* **Work instruction**
All lines containing the string "lengadocian" must be copied from the entries.

(Entries supplied Opens)

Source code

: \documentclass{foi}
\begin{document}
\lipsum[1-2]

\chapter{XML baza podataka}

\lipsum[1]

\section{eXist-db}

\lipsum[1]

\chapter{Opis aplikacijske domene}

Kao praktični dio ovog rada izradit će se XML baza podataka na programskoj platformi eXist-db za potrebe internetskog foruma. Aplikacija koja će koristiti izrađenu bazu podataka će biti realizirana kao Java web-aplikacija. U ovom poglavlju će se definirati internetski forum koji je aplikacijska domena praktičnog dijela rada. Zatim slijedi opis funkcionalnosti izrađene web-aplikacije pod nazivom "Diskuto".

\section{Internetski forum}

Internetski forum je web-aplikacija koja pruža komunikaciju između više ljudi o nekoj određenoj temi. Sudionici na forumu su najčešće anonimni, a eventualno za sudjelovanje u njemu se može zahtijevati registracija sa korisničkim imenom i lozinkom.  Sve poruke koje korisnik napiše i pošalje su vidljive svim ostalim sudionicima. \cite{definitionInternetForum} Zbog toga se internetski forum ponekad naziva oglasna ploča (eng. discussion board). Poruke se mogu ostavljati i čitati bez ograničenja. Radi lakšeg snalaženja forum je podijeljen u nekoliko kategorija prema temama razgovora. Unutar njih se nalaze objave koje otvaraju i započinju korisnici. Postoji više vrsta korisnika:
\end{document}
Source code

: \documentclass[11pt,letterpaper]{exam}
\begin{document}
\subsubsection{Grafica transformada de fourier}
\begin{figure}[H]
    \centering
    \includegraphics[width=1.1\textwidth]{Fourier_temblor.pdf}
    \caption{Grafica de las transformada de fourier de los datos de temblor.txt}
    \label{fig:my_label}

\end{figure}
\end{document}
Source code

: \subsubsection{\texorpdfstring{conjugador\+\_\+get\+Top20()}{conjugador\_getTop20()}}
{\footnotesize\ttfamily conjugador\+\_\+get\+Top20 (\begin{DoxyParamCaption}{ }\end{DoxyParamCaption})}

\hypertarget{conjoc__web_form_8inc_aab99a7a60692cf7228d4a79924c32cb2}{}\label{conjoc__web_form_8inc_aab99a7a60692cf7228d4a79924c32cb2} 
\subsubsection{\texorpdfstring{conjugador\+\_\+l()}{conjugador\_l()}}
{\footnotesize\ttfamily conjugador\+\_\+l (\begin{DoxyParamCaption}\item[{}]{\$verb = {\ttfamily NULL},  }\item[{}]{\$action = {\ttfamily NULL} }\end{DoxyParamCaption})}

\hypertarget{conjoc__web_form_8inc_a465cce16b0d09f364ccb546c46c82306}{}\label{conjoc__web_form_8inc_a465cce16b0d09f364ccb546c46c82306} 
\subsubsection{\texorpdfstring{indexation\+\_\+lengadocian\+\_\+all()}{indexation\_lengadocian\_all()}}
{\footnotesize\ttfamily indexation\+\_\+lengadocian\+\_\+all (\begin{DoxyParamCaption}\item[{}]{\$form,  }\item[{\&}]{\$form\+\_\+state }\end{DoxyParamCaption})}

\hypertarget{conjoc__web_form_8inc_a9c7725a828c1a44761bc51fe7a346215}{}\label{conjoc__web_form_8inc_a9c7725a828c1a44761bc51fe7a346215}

(Entries supplied Closes)

* **Written answer**
\subsubsection{\texorpdfstring{indexation\+\_\+lengadocian\+\_\+all()}{indexation\_lengadocian\_all()}}
{\footnotesize\ttfamily indexation\+\_\+lengadocian\+\_\+all (\begin{DoxyParamCaption}\item[{}]{\$form,  }\item[{\&}]{\$form\+\_\+state }\end{DoxyParamCaption})}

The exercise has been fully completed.